Emmanuel-Louis de Launay,
comte d’Antraigues

[As an aside, because here’s a tale to tell, and Austen doesn’t mention a thing about it: the Comte Emmanuel-Louis D’Antraigues (1753-1812) was a French pamphleteer, diplomat, spy and double agent, forger, and political adventurer. He and his wife were both murdered in their London home on July 22, 1812 by their Italian servant, either for personal or political reasons, who can tell – but this is a mere one year and three months after Austen visited them…]
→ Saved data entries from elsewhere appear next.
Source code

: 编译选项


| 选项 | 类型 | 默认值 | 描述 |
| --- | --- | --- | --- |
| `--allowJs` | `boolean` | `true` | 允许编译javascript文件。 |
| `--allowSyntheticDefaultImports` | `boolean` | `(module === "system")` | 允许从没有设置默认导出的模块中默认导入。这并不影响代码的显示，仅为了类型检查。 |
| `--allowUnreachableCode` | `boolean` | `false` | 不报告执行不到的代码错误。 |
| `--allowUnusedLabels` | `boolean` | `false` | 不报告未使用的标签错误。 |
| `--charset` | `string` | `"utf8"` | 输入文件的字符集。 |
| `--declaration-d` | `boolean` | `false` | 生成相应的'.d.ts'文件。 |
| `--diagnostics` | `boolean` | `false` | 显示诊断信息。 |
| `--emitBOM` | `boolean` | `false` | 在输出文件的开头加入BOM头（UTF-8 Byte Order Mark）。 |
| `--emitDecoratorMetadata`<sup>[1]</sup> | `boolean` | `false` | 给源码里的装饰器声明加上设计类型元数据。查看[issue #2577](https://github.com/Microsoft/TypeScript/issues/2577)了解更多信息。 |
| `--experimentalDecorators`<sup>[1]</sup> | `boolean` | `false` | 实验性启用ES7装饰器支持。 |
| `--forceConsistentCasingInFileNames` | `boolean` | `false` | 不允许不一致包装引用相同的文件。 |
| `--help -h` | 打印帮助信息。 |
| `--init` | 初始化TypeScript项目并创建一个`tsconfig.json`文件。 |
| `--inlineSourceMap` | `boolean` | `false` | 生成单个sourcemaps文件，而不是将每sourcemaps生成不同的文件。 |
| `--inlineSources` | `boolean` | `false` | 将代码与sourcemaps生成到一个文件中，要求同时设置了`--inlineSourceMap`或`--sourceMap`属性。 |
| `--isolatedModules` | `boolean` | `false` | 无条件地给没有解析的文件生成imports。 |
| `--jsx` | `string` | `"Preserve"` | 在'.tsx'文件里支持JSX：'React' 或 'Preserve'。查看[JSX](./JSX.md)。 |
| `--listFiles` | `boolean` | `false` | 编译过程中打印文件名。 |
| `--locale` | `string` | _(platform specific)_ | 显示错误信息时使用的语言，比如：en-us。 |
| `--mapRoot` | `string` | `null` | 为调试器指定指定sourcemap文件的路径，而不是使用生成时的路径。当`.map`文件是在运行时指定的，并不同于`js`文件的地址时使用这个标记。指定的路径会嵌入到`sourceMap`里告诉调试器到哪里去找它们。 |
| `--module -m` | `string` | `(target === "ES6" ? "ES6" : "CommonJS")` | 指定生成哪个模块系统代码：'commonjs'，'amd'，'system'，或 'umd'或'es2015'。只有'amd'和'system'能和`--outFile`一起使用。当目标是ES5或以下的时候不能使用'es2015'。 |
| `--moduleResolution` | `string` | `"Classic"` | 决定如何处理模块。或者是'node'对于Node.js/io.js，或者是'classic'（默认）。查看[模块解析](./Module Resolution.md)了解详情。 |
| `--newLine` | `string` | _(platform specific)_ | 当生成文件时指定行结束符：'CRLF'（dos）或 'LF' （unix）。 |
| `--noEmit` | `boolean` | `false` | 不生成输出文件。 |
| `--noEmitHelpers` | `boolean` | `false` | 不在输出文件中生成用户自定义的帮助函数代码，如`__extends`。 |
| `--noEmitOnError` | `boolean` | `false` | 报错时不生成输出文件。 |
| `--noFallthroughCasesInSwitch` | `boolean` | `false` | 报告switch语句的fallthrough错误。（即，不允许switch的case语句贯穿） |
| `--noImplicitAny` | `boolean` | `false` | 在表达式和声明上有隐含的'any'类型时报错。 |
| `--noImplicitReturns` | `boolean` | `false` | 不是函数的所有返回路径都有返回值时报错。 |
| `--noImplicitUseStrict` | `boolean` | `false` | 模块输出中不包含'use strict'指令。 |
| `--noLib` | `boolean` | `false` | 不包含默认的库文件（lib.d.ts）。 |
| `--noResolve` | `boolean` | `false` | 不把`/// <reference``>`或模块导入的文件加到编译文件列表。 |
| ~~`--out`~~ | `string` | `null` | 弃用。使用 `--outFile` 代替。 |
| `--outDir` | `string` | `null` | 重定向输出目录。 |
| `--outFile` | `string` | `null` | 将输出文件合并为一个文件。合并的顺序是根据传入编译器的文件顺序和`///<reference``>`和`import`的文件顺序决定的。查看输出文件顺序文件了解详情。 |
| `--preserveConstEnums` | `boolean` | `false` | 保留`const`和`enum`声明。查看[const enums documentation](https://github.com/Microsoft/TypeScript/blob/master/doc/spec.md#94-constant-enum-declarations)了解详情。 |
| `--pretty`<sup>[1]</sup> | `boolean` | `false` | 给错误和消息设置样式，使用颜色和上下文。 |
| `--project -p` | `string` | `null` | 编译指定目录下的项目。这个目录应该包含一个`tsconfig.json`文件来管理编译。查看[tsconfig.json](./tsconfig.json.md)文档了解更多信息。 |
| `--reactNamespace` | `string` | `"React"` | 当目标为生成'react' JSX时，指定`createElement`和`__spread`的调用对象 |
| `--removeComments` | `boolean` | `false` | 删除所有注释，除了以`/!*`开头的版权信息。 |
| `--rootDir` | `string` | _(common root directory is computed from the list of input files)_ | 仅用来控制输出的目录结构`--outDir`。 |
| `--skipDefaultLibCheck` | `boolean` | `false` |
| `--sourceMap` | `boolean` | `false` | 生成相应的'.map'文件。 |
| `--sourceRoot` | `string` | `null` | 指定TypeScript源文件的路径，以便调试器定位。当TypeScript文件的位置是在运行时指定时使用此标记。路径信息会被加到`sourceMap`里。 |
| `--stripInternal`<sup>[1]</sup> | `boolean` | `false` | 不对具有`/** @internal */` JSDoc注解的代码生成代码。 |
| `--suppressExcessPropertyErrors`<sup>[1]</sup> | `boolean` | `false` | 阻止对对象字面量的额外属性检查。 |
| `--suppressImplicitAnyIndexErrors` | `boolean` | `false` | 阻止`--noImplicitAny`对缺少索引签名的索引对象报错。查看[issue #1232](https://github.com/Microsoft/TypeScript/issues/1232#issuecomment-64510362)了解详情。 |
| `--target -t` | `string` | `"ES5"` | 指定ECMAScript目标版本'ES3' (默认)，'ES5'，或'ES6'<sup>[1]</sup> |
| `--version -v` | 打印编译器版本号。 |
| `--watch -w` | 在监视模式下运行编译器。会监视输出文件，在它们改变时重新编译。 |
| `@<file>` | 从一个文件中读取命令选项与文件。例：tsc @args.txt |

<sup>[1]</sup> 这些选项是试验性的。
So, we do know that Austen certainly followed the events in France – she had after all two brothers who served in the Royal Navy, and for most of her life England was at war with France. Her knowledge of French and French history would have increased due to her close relationship with her cousin Eliza (later her brother Henry’s wife), married to a French Count who lost his head to the guillotine. Austen peppers her letters with French phrases, though not so much in the novels [for a great discussion read Joan Austen-Leigh’s account “Jane Austen: The “French Connection” in Persuasions 20 (1998): 106-18].

This happy but confusing aside into French history is to just address the question whether Jane Austen read French, the general consensus being that she did. Did she read this very book about Louis XIV? She may have, or at least we can imagine her pulling it off the shelf – South Case, column 5, shelf 1 to be exact! [see here on the Reading with Austen website [pictures soon to be added].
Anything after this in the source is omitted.